Building a wall between Mexico and the United States to stop illegal immigration and the inflow of drugs -- and Mexico paying for it -- was a signature campaign pledge of Trump's in last year's election.
The Trump administration has yet to make serious headway on getting it built or even on who will foot the hefty bill for the 3,200-kilometre (2,000-mile) barrier.
Under pressure from Democrats, the US Congress has so far refused to commit funding, agreeing only to finance maintenance on existing parts of a border fence.
The real battle will play out starting in October when 2018 budget negotiations begin in earnest.
Last month Trump suggested covering the wall with solar panels and to use the energy to cover some of the construction costs.

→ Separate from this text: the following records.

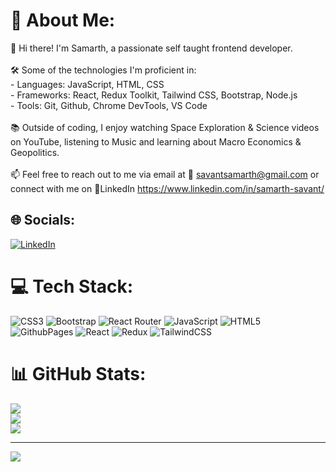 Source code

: # 💫 About Me:
👋 Hi there! I'm Samarth, a passionate self taught frontend developer.<br><br>🛠️ Some of the technologies I'm proficient in:<br>- Languages: JavaScript, HTML, CSS<br>- Frameworks: React, Redux Toolkit, Tailwind CSS, Bootstrap, Node.js<br>- Tools: Git, Github, Chrome DevTools, VS Code<br><br>📚 Outside of coding, I enjoy watching Space Exploration & Science videos on YouTube, listening to Music and learning about Macro Economics & Geopolitics.<br><br>📫 Feel free to reach out to me via email at 📧 savantsamarth@gmail.com or connect with me on 🔗LinkedIn https://www.linkedin.com/in/samarth-savant/ 


## 🌐 Socials:
[![LinkedIn](https://img.shields.io/badge/LinkedIn-%230077B5.svg?logo=linkedin&logoColor=white)](https://linkedin.com/in/https://www.linkedin.com/in/samarth-savant/) 

# 💻 Tech Stack:
![CSS3](https://img.shields.io/badge/css3-%231572B6.svg?style=for-the-badge&logo=css3&logoColor=white) ![Bootstrap](https://img.shields.io/badge/bootstrap-%238511FA.svg?style=for-the-badge&logo=bootstrap&logoColor=white) ![React Router](https://img.shields.io/badge/React_Router-CA4245?style=for-the-badge&logo=react-router&logoColor=white) ![JavaScript](https://img.shields.io/badge/javascript-%23323330.svg?style=for-the-badge&logo=javascript&logoColor=%23F7DF1E) ![HTML5](https://img.shields.io/badge/html5-%23E34F26.svg?style=for-the-badge&logo=html5&logoColor=white) ![GithubPages](https://img.shields.io/badge/github%20pages-121013?style=for-the-badge&logo=github&logoColor=white) ![React](https://img.shields.io/badge/react-%2320232a.svg?style=for-the-badge&logo=react&logoColor=%2361DAFB) ![Redux](https://img.shields.io/badge/redux-%23593d88.svg?style=for-the-badge&logo=redux&logoColor=white) ![TailwindCSS](https://img.shields.io/badge/tailwindcss-%2338B2AC.svg?style=for-the-badge&logo=tailwind-css&logoColor=white)
# 📊 GitHub Stats:
![](https://github-readme-stats.vercel.app/api?username=codersam10&theme=blueberry&hide_border=false&include_all_commits=false&count_private=false)<br/>
![](https://github-readme-streak-stats.herokuapp.com/?user=codersam10&theme=blueberry&hide_border=false)<br/>
![](https://github-readme-stats.vercel.app/api/top-langs/?username=codersam10&theme=blueberry&hide_border=false&include_all_commits=true&count_private=true&layout=compact)

---
[![](https://visitcount.itsvg.in/api?id=codersam10&icon=5&color=0)](https://visitcount.itsvg.in)

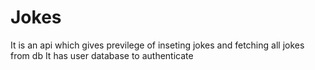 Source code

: # Jokes

It is  an api which  gives previlege of inseting jokes and fetching all jokes from db
It has user database to authenticate
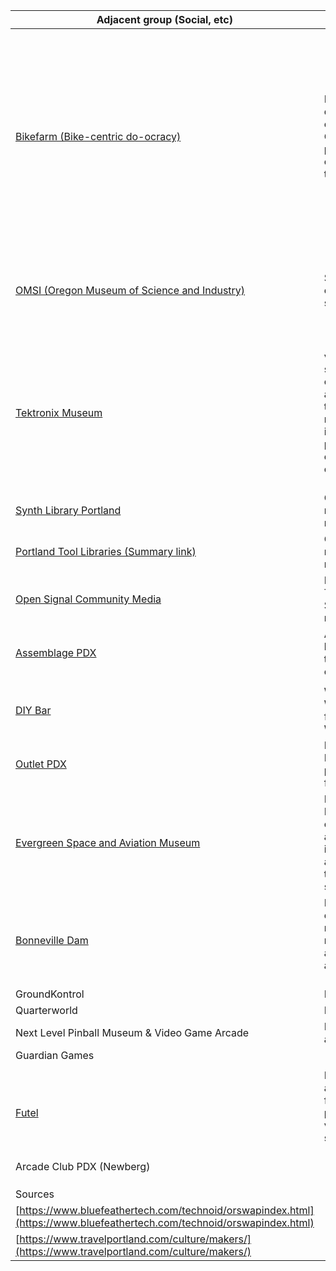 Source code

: | Adjacent group (Social, etc)                                                                                           | Purpose                                                                                                                                                                                                                                                                                                                                                                                           | Notes                                                                                                                                                                     |
| ---------------------------------------------------------------------------------------------------------------------- | ------------------------------------------------------------------------------------------------------------------------------------------------------------------------------------------------------------------------------------------------------------------------------------------------------------------------------------------------------------------------------------------------- | ------------------------------------------------------------------------------------------------------------------------------------------------------------------------- |
| [Bikefarm (Bike-centric do-ocracy)](https://www.bikefarm.org/)                                                         | Bike Farm is an all volunteer-run collective dedicated to every aspect of bicycle education, from safe commuting to repair. Our mission is to provide a space where people can learn about the bicycle and build community around promoting sustainable transportation.                                                                                                                           | Portland is a wonderful biking city with dedicated greenways and integration with other modes of public transportation. Be a part of this movement, feel alive by biking. |
| [OMSI (Oregon Museum of Science and Industry)](http://www.omsi.edu/)                                                   | Science & Tech museum (frequent 'adult evenings') and additional USS Blueback submarine (Monthly sub tech tours)                                                                                                                                                                                                                                                                                  | Local amateur radio club organizes contesting and comms from the sub itself (!!)                                                                                          |
| [Tektronix Museum](https://vintagetek.org/)                                                                            | vintageTEK is a charitable, educational and scientific museum founded to commemorate the early history of Tektronix, a local company with history in test/measurement/computing/printing/visual media and more. The museum and website is dedicated to displaying Tektronix products which enabled generations to create the future and in memory of those employees contributing to this legacy. | Limited opening times. They need help with getting their Tektronix computers in a healthy state, could be a volunteering opportunity!                                     |
| [Synth Library Portland](https://synthlibraryportland.com/)                                                            | Community of building analog and mixed-mode synth music - topics include Eurorack modules, fuzzing, glitching, etc.                                                                                                                                                                                                                                                                               |                                                                                                                                                                           |
| [Portland Tool Libraries (Summary link)](https://portlandlivingonthecheap.com/tool-library/)                           | Community of building analog and mixed-mode synth music - topics include Eurorack modules, fuzzing, glitching, etc.                                                                                                                                                                                                                                                                               |                                                                                                                                                                           |
| [Open Signal Community Media](https://www.opensignalpdx.org/)                                                          | Formerly Portland Community Access Television (Public Access Cable Television Studio) now focusing on all forms of social media                                                                                                                                                                                                                                                                   |                                                                                                                                                                           |
| [Assemblage PDX](https://assemblagepdx.com/)                                                                           | ASSEMBLAGE is a grassroots, community based organization in Portland, OR, founded to support local makers, artisans, builders, creators and artists                                                                                                                                                                                                                                               |                                                                                                                                                                           |
|                                                                                                                        |                                                                                                                                                                                                                                                                                                                                                                                                   |                                                                                                                                                                           |
| [DIY Bar](https://www.diybar.co/)                                                                                      | We're a craft workshop / bar in Portland, OR<br>We provide the tools, materials, and tutorials for you to make something great!<br>We also sell craft kits we can ship to you                                                                                                                                                                                                                     |                                                                                                                                                                           |
| [Outlet PDX](https://www.outletpdx.com/)                                                                               | Risograph press and the studio of Kate Bingaman-Burt and Leland Vaughan! We print stuff, host workshops, make zines, and facilitate pop-ups and other events.                                                                                                                                                                                                                                     |                                                                                                                                                                           |
| [Evergreen Space and Aviation Museum](http://evergreenmuseum.org/)                                                     | Its exhibits include the Hughes H-4 Hercules and more than fifty military and civilian aircraft, unmanned aerial vehicles, and spacecraft. The museum complex includes four main buildings: the original aviation exhibit hall, a large screen digital theater, a second exhibit hall focused on space technology, and a water park.                                                              |                                                                                                                                                                           |
| [Bonneville Dam](https://www.nwp.usace.army.mil/bonneville/)                                                           | Dam with visitor center. The project is a critical part of the water resource management system that power generation, navigation, water quality improvement, fish and wildlife habitat including fish passage and recreation along the Columbia River.<br><br>                                                                                                                                   |                                                                                                                                                                           |
| GroundKontrol                                                                                                          | Extensinve vintage arcade in Chinatown                                                                                                                                                                                                                                                                                                                                                            |                                                                                                                                                                           |
| Quarterworld                                                                                                           | Barcade in SE Portland                                                                                                                                                                                                                                                                                                                                                                            |                                                                                                                                                                           |
| Next Level Pinball Museum & Video Game Arcade                                                                          | Largest pinball museum in HIllsboro. All ages.                                                                                                                                                                                                                                                                                                                                                    |                                                                                                                                                                           |
| Guardian Games                                                                                                         |                                                                                                                                                                                                                                                                                                                                                                                                   |                                                                                                                                                                           |
|                                                                                                                        |                                                                                                                                                                                                                                                                                                                                                                                                   |                                                                                                                                                                           |
| [Futel](https://futel.net/)                                                                                            | Preservation of public telephone hardware as a means of providing access to the agora for everybody, and toward that goal we are privileged to provide free telephone calls, voicemail, and telephone-mediated services.<br><br>                                                                                                                                                                  |                                                                                                                                                                           |
| Arcade Club PDX (Newberg)                                                                                              |                                                                                                                                                                                                                                                                                                                                                                                                   |                                                                                                                                                                           |
|                                                                                                                        |                                                                                                                                                                                                                                                                                                                                                                                                   |                                                                                                                                                                           |
|                                                                                                                        |                                                                                                                                                                                                                                                                                                                                                                                                   |                                                                                                                                                                           |
|                                                                                                                        |                                                                                                                                                                                                                                                                                                                                                                                                   |                                                                                                                                                                           |
| Sources                                                                                                                |                                                                                                                                                                                                                                                                                                                                                                                                   |                                                                                                                                                                           |
| [https://www.bluefeathertech.com/technoid/orswapindex.html](https://www.bluefeathertech.com/technoid/orswapindex.html) |                                                                                                                                                                                                                                                                                                                                                                                                   |                                                                                                                                                                           |
| [https://www.travelportland.com/culture/makers/](https://www.travelportland.com/culture/makers/)                       |                                                                                                                                                                                                                                                                                                                                                                                                   | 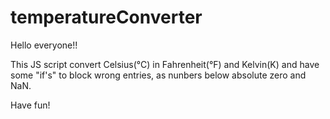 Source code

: # temperatureConverter

Hello everyone!!

This JS script convert Celsius(°C) in Fahrenheit(°F) and Kelvin(K) and have some "if's" to block wrong entries, as nunbers below absolute zero and NaN.

Have fun!
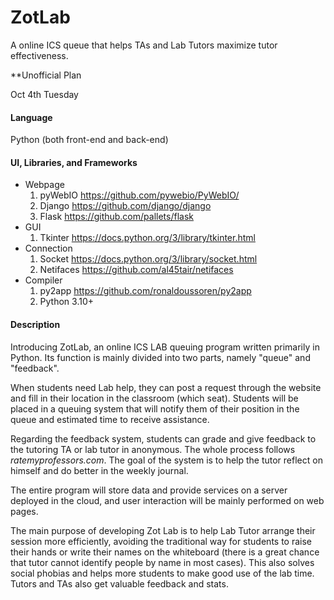 # ZotLab
A online ICS queue that helps TAs and Lab Tutors maximize tutor effectiveness.

**Unofficial Plan

Oct 4th Tuesday



#### Language

Python (both front-end and back-end)



#### UI, Libraries, and Frameworks

- Webpage
  1. pyWebIO https://github.com/pywebio/PyWebIO/
  2. Django https://github.com/django/django
  3. Flask https://github.com/pallets/flask
- GUI
  1. Tkinter https://docs.python.org/3/library/tkinter.html
- Connection
  1. Socket https://docs.python.org/3/library/socket.html
  2. Netifaces https://github.com/al45tair/netifaces
- Compiler
  1. py2app https://github.com/ronaldoussoren/py2app
  2. Python 3.10+



#### Description

Introducing ZotLab, an online ICS LAB queuing program written primarily in Python. Its function is mainly divided into two parts, namely "queue" and "feedback".

When students need Lab help, they can post a request through the website and fill in their location in the classroom (which seat). Students will be placed in a queuing system that will notify them of their position in the queue and estimated time to receive assistance.

Regarding the feedback system, students can grade and give feedback to the tutoring TA or lab tutor in anonymous. The whole process follows *ratemyprofessors.com*. The goal of the system is to help the tutor reflect on himself and do better in the weekly journal.

The entire program will store data and provide services on a server deployed in the cloud, and user interaction will be mainly performed on web pages.

The main purpose of developing Zot Lab is to help Lab Tutor arrange their session more efficiently, avoiding the traditional way for students to raise their hands or write their names on the whiteboard (there is a great chance that tutor cannot identify people by name in most cases). This also solves social phobias and helps more students to make good use of the lab time. Tutors and TAs also get valuable feedback and stats.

"And this way, Mexico will have to pay much less money. And that's good. Right?", Trump told a crowd in Texas on June 22. "Pretty good imagination, right? My idea!"
US-Mexican relations have meanwhile nosedived since Trump entered the White House in January.
In January, Pena Nieto cancelled a trip to Washington in response to Trump's insistence on the issue, plunging the countries' relations into their biggest crisis in decades.
In addition Trump has angered Mexico with attacks on Mexican immigrants as "criminals, drug dealers and rapists" and his insistence on holding tough new trade negotiations with its southern neighbour.
Since the cancellation of the trip, the two leaders have since spoken by phone, and a series of high-level meetings between the two countries have eased the tension.
Trump first met Pena Nieto in August 2016 when he was still a presidential candidate.
In their Hamburg encounter Friday, before the comment about the wall, both presidents delivered statements with Trump hailing the "successful day" at the G20 so far.
"We're negotiating NAFTA (the North American Free Trade Agreement) and some other things with Mexico and we'll see how it all turns out, but I think we've made very good progress," Trump said.
Pena Nieto, through a translator, said that the meeting will help the two countries continue a "flowing dialogue", in particular "for the security of both nations, especially for our borders."
The Mexican president noted that "migration" is an issue that has "occupied" both administrations. He added that it was a "co-responsibility to deal with organised crime issues."